HAKSÖZ-HABER
İlme ulaşmanın yegâne yolunu, modern ve gelişmiş okullar mı? KEVSER ÇAKIR kardeşimiz TV’deki bir yarışma programı üzerinden ilme ulaşmanın yegâne yolunun, modern ve gelişmiş okullar olup olmadığını sorguluyor.
“Büyük Risk” Altındaki Kemalizm
Son günlerde, televizyonlarda yarışma programları revaçta. Programlar içerik olarak değişse de gözlemleyebildiğimiz kadarıyla misyon olarak pek bir değişim göstermiyorlar. Medya elitleri kendilerine biçtikleri role uygun olarak, yarışma programlarında hazırlamış oldukları sorularla aile meclisimize kendi yaygın kanaatlerini taşıyorlar.

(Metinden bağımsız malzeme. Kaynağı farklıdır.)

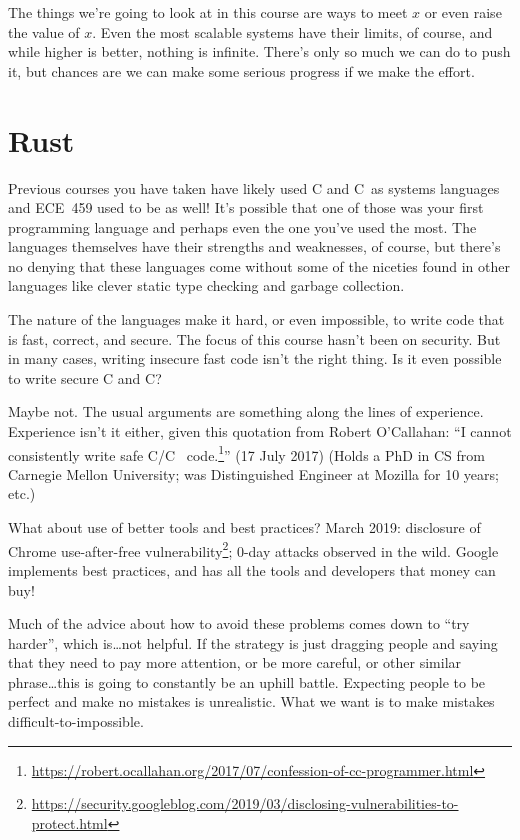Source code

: \documentclass[a4paper]{report}
\newcommand{\CPP}{C\nolinebreak\hspace{-.05em}\raisebox{.4ex}{\tiny\bf +}\nolinebreak\hspace{-.10em}\raisebox{.4ex}{\tiny\bf +}}
\def\CPP{{C\nolinebreak[4]\hspace{-.05em}\raisebox{.4ex}{\tiny\bf ++}}}
\begin{document}
The things we're going to look at in this course are ways to meet $x$ or even raise the value of $x$. Even the most scalable systems have their limits, of course, and while higher is better, nothing is infinite. There's only so much we can do to push it, but chances are we can make some serious progress if we make the effort.

\section*{Rust}

Previous courses you have taken have likely used C and \CPP~as systems languages and ECE~459 used to be as well! It's possible that one of those was your first programming language and perhaps even the one you've used the most. The languages themselves have their strengths and weaknesses, of course, but there's no denying that these languages come without some of the niceties found in other languages like clever static type checking and garbage collection.


The nature of the languages make it hard, or even impossible, to write code that is fast, correct, and secure. The focus of this course hasn't been on security. But in many cases, writing insecure fast code isn't the right thing. Is it even possible to write secure C and \CPP?

Maybe not. The usual arguments are something along the lines of experience. Experience isn't it either, given this quotation from Robert O'Callahan: ``I cannot consistently write safe C/\CPP~ code.\footnote{\url{https://robert.ocallahan.org/2017/07/confession-of-cc-programmer.html}}'' (17 July 2017) (Holds a PhD in CS from Carnegie Mellon University; was Distinguished Engineer at Mozilla for 10 years; etc.)

What about use of better tools and best practices? March 2019: disclosure of Chrome use-after-free vulnerability\footnote{\url{https://security.googleblog.com/2019/03/disclosing-vulnerabilities-to-protect.html}}; 0-day attacks
observed in the wild. Google implements best practices, and has all the tools and developers that
money can buy!

Much of the advice about how to avoid these problems comes down to ``try harder'', which is\ldots not helpful. If the strategy is just dragging people and saying that they need to pay more attention, or be more careful, or other similar phrase\ldots this is going to constantly be an uphill battle. Expecting people to be perfect and make no mistakes is unrealistic. What we want is to make mistakes difficult-to-impossible.
\end{document}
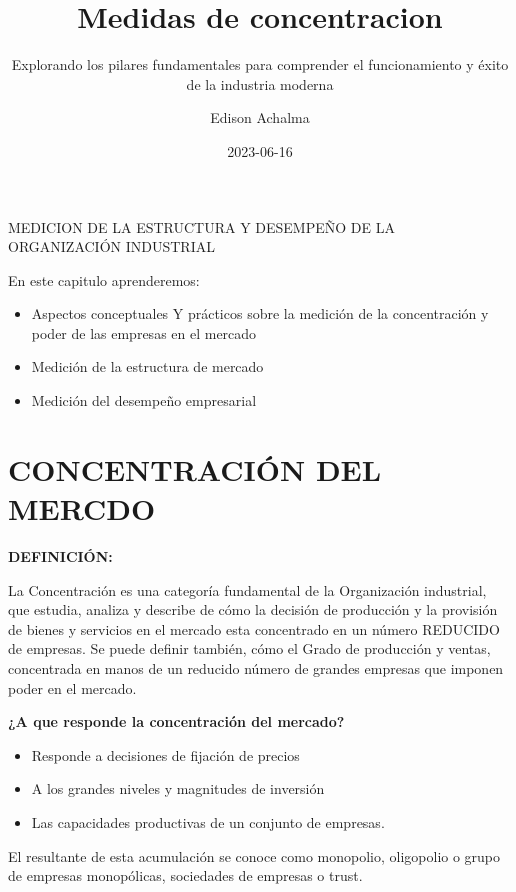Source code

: \documentclass[
  letterpaper,
  DIV=11,
  numbers=noendperiod]{scrartcl}
\title{Medidas de concentracion}
\subtitle{Explorando los pilares fundamentales para comprender el
funcionamiento y éxito de la industria moderna}
\author{Edison Achalma}
\date{2023-06-16}
\begin{document}
\maketitle
\ifdefined\Shaded\renewenvironment{Shaded}{\begin{tcolorbox}[frame hidden, boxrule=0pt, breakable, borderline west={3pt}{0pt}{shadecolor}, interior hidden, enhanced, sharp corners]}{\end{tcolorbox}}\fi

MEDICION DE LA ESTRUCTURA Y DESEMPEÑO DE LA ORGANIZACIÓN INDUSTRIAL

En este capitulo aprenderemos:

\begin{itemize}
\item
  Aspectos conceptuales Y prácticos sobre la medición de la
  concentración y poder de las empresas en el mercado
\item
  Medición de la estructura de mercado
\item
  Medición del desempeño empresarial
\end{itemize}

\hypertarget{concentraciuxf3n-del-mercdo}{%
\section{CONCENTRACIÓN DEL MERCDO}\label{concentraciuxf3n-del-mercdo}}

\textbf{DEFINICIÓN:}

La Concentración es una categoría fundamental de la Organización
industrial, que estudia, analiza y describe de cómo la decisión de
producción y la provisión de bienes y servicios en el mercado esta
concentrado en un número REDUCIDO de empresas. Se puede definir también,
cómo el Grado de producción y ventas, concentrada en manos de un
reducido número de grandes empresas que imponen poder en el mercado.

\textbf{¿A que responde la concentración del mercado?}

\begin{itemize}
\item
  Responde a decisiones de fijación de precios
\item
  A los grandes niveles y magnitudes de inversión
\item
  Las capacidades productivas de un conjunto de empresas.
\end{itemize}

El resultante de esta acumulación se conoce como monopolio, oligopolio o
grupo de empresas monopólicas, sociedades de empresas o trust.
\end{document}
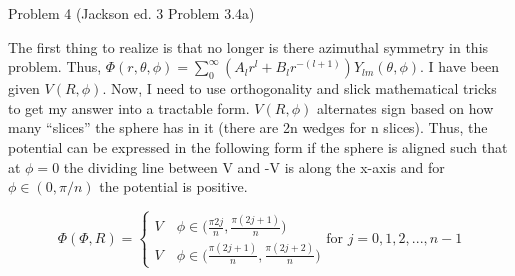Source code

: \begin{homeworkProblem}{Problem 4 (Jackson ed. 3 Problem 3.4a)}

The first thing to realize is that no longer is there azimuthal symmetry in this problem. Thus, $\Phi(r,\theta,\phi) = \sum\limits_0^\infty (A_l r^l + B_l r^{-(l+1)})Y_{lm}(\theta,\phi)$. I have been given $V(R,\phi)$. Now, I need to use orthogonality and slick mathematical tricks to get my answer into a tractable form. $V(R,\phi)$ alternates sign based on how many ``slices'' the sphere has in it (there are 2n wedges for n slices). Thus, the potential can be expressed in the following form if the sphere is aligned such that at $\phi = 0$ the dividing line between V and -V is along the x-axis and for $\phi \in (0,\pi/n)$ the potential is positive.

\[
\Phi(\Phi,R) =
\begin{cases}
V \quad \phi \in \big(\frac{\pi 2j}{n},\frac{\pi (2j+1)}{n}\big) \\
V \quad \phi \in \big(\frac{\pi (2j+1)}{n},\frac{\pi (2j+2)}{n}\big)
\end{cases}
\text{for $j = 0,1,2,...,n-1$}
\]

\end{homeworkProblem}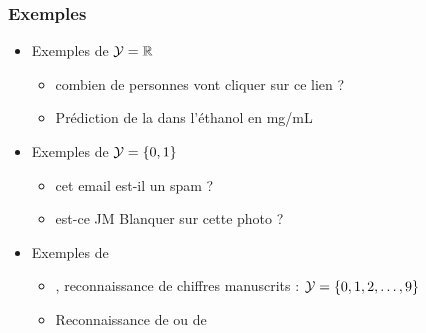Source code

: \begin{frame}
  \frametitle{Exemples}
  \begin{itemize}
  \item Exemples de   $\mathcal{Y} = {\mathbb R}$ 
    \begin{itemize}
    \item {} combien de personnes vont cliquer sur ce lien ?
    \item Prédiction de la  dans l'éthanol en mg/mL
    \end{itemize}
  \pause
  \item Exemples de   $\mathcal{Y} = \{0, 1\}$
    \begin{itemize}
    \item {} cet email est-il un spam ?
    \item {} est-ce JM Blanquer sur cette photo ?
    \end{itemize}
  \pause
  \item Exemples de   
    \begin{itemize}
    \item {}, reconnaissance de chiffres manuscrits : $\mathcal{Y} = \{0, 1, 2, \dots, 9\}$
    \item Reconnaissance de  ou de 
    \end{itemize} 
  \end{itemize}
\end{frame}

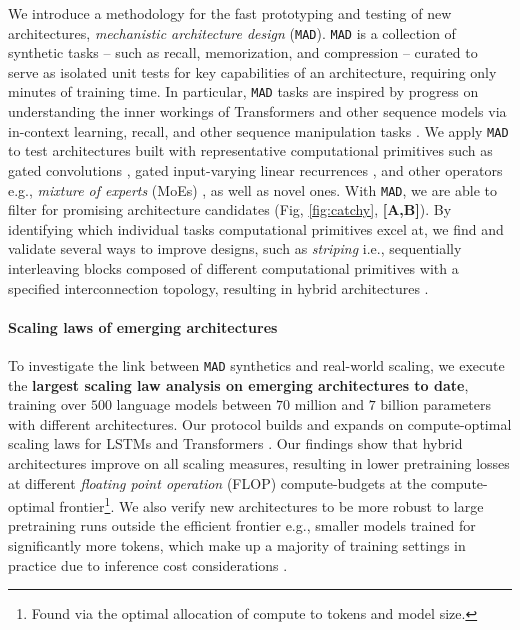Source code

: We introduce a methodology for the fast prototyping and testing of new architectures, \textit{mechanistic architecture design} ({\tt MAD}). {\tt MAD} is a collection of synthetic tasks -- such as recall, memorization, and compression -- curated to serve as isolated unit tests for key capabilities of an architecture, requiring only minutes of training time. In particular, {\tt MAD} tasks are inspired by progress on understanding the inner workings of Transformers and other sequence models via in-context learning, recall, and other sequence manipulation tasks \cite{olsson2022context,fu2022hungry,bhattamishra2023understanding,arora2023zoology,akyurek2024context}. We apply {\tt MAD} to test architectures built with representative computational primitives such as gated convolutions \cite{poli2023hyena}, gated input-varying linear recurrences \cite{gu2023mamba,yang2023gated}, and other operators e.g., \textit{mixture of experts} (MoEs) \cite{shazeer2017outrageously}, as well as novel ones. With {\tt MAD}, we are able to filter for promising architecture candidates (Fig, \ref{fig:catchy}, \textbf{[A,B]}). By identifying which individual tasks computational primitives excel at, we find and validate several ways to improve designs, such as \textit{striping} i.e., sequentially interleaving blocks composed of different computational primitives with a specified interconnection topology, resulting in hybrid architectures \cite{ma2022mega, fu2022hungry,fathi2023block}.

\paragraph{Scaling laws of emerging architectures}

To investigate the link between {\tt MAD} synthetics and real-world scaling, we execute the \textbf{largest scaling law analysis on emerging architectures to date}, training over $500$ language models between $70$ million and $7$ billion parameters with different architectures. Our protocol builds and expands on compute-optimal scaling laws for LSTMs and Transformers \cite{kaplan2020scaling,stanic2023languini,hoffmann2022training}. Our findings show that hybrid architectures improve on all scaling measures, resulting in lower pretraining losses at different \textit{floating point operation} (FLOP) compute-budgets at the compute-optimal frontier\footnote{Found via the optimal allocation of compute to tokens and model size.}. We also verify new architectures to be more robust to large pretraining runs outside the efficient frontier e.g., smaller models trained for significantly more tokens, which make up a majority of training settings in practice due to inference cost considerations \cite{sardana2023beyond}. 

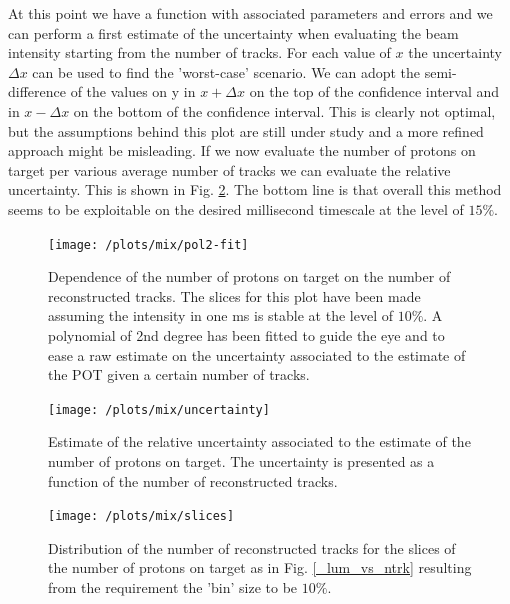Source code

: \documentclass[12pt,a4paper,openright, oneside, titlepage]{book} %
\begin{document}
\noindent At this point we have a function with associated parameters and errors and we can perform a first estimate of the uncertainty when evaluating the beam intensity starting from the number of tracks.
For each value of $x$ the uncertainty $\Delta x$ can be used to find the 'worst-case' scenario.
We can adopt the semi-difference of the values on y in $x+\Delta x$ on the top of the confidence interval and in $x-\Delta x$ on the bottom of the confidence interval.
This is clearly not optimal, 
but the assumptions behind this plot are still under study and a more refined approach might be misleading. 
If we now evaluate the number of protons on target per various average number of tracks we can evaluate the relative uncertainty. 
This is shown in Fig. \ref{_uncertainty}.
The bottom line is that overall this method seems to be exploitable 
on the desired millisecond timescale at the level of $15\%$.\\


\begin{figure}[!htb]
\centering
\texttt{[image: /plots/mix/pol2-fit]}
\caption[Protons on target as a function of the number of tracks]
{Dependence of the number of protons on target on the number of reconstructed tracks. 
The slices for this plot have been made assuming the intensity in one ms is stable at the level of $10\%$. 
A polynomial of 2nd degree has been fitted to guide the eye and to ease a raw estimate on the uncertainty associated to the estimate of the POT given a certain number of tracks.}
\label{_pol2-fit}
\end{figure}

\begin{figure}[!htb]
\centering
\texttt{[image: /plots/mix/uncertainty]}
\caption[Protons on target relative uncertainty]
{Estimate of the relative uncertainty associated to the estimate of the number of protons on target. 
The uncertainty is presented as a function of the number of reconstructed tracks.}
\label{_uncertainty}
\end{figure}


 
\begin{figure}
\centering
\texttt{[image: /plots/mix/slices]}
\caption[Slices in luminosity of the number of tracks]
{Distribution of the number of reconstructed tracks for the slices 
of the number of protons on target as in Fig. \ref{_lum_vs_ntrk} 
resulting from the requirement the 'bin' size to be $10\%$.}
\label{_slices}
\end{figure}
\end{document}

Cumhuriyetin ilk günlerinden günümüze kadar devam eden ‘iyi’nin ne olduğunu bilen eğitimli ‘aydınların’ eğitimsiz halkı aydınlatması gerektiği şeklindeki algı, ideolojik bir esas olarak kendini bu tür programlarda da gösteriyor. Bu çerçeveyle gözlemleme fırsatı elde ettiğim bir yarışma programından bahsetmek istiyorum.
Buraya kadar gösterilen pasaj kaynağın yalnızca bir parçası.